→ Records supplied:
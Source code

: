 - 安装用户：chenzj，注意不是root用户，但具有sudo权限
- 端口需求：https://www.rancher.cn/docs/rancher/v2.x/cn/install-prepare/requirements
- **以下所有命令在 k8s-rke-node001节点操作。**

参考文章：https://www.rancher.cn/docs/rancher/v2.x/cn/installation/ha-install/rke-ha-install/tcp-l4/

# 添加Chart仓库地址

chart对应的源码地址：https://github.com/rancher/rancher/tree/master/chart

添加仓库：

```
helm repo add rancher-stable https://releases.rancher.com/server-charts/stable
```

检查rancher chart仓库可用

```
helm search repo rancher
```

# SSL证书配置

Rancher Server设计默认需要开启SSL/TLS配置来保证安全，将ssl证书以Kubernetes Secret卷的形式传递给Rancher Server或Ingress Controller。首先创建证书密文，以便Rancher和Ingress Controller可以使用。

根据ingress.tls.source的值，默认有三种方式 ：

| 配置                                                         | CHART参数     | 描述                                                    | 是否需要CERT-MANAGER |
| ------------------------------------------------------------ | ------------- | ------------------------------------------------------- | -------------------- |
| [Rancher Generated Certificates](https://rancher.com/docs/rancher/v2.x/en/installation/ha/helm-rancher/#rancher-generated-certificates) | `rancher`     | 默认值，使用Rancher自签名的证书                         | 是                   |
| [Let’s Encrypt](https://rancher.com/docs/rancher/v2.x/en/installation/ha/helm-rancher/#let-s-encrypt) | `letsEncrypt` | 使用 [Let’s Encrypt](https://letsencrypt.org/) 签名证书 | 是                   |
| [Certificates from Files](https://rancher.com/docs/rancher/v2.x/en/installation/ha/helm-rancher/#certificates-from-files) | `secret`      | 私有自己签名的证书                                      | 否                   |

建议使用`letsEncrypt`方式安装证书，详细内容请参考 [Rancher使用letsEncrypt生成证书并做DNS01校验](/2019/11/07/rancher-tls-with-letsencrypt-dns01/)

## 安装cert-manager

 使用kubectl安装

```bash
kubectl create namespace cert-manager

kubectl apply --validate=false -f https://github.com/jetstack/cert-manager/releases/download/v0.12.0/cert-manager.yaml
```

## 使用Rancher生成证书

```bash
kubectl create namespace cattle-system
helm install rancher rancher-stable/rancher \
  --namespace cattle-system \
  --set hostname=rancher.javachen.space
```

→ What you have to do: The full listing above needs to be given again exactly.

→ The completed task:
Source code

: - 安装用户：chenzj，注意不是root用户，但具有sudo权限
- 端口需求：https://www.rancher.cn/docs/rancher/v2.x/cn/install-prepare/requirements
- **以下所有命令在 k8s-rke-node001节点操作。**

参考文章：https://www.rancher.cn/docs/rancher/v2.x/cn/installation/ha-install/rke-ha-install/tcp-l4/

# 添加Chart仓库地址

chart对应的源码地址：https://github.com/rancher/rancher/tree/master/chart

添加仓库：

```
helm repo add rancher-stable https://releases.rancher.com/server-charts/stable
```

检查rancher chart仓库可用

```
helm search repo rancher
```

# SSL证书配置

Rancher Server设计默认需要开启SSL/TLS配置来保证安全，将ssl证书以Kubernetes Secret卷的形式传递给Rancher Server或Ingress Controller。首先创建证书密文，以便Rancher和Ingress Controller可以使用。

根据ingress.tls.source的值，默认有三种方式 ：

| 配置                                                         | CHART参数     | 描述                                                    | 是否需要CERT-MANAGER |
| ------------------------------------------------------------ | ------------- | ------------------------------------------------------- | -------------------- |
| [Rancher Generated Certificates](https://rancher.com/docs/rancher/v2.x/en/installation/ha/helm-rancher/#rancher-generated-certificates) | `rancher`     | 默认值，使用Rancher自签名的证书                         | 是                   |
| [Let’s Encrypt](https://rancher.com/docs/rancher/v2.x/en/installation/ha/helm-rancher/#let-s-encrypt) | `letsEncrypt` | 使用 [Let’s Encrypt](https://letsencrypt.org/) 签名证书 | 是                   |
| [Certificates from Files](https://rancher.com/docs/rancher/v2.x/en/installation/ha/helm-rancher/#certificates-from-files) | `secret`      | 私有自己签名的证书                                      | 否                   |

建议使用`letsEncrypt`方式安装证书，详细内容请参考 [Rancher使用letsEncrypt生成证书并做DNS01校验](/2019/11/07/rancher-tls-with-letsencrypt-dns01/)

## 安装cert-manager

 使用kubectl安装

```bash
kubectl create namespace cert-manager

kubectl apply --validate=false -f https://github.com/jetstack/cert-manager/releases/download/v0.12.0/cert-manager.yaml
```

## 使用Rancher生成证书

```bash
kubectl create namespace cattle-system
helm install rancher rancher-stable/rancher \
  --namespace cattle-system \
  --set hostname=rancher.javachen.space
```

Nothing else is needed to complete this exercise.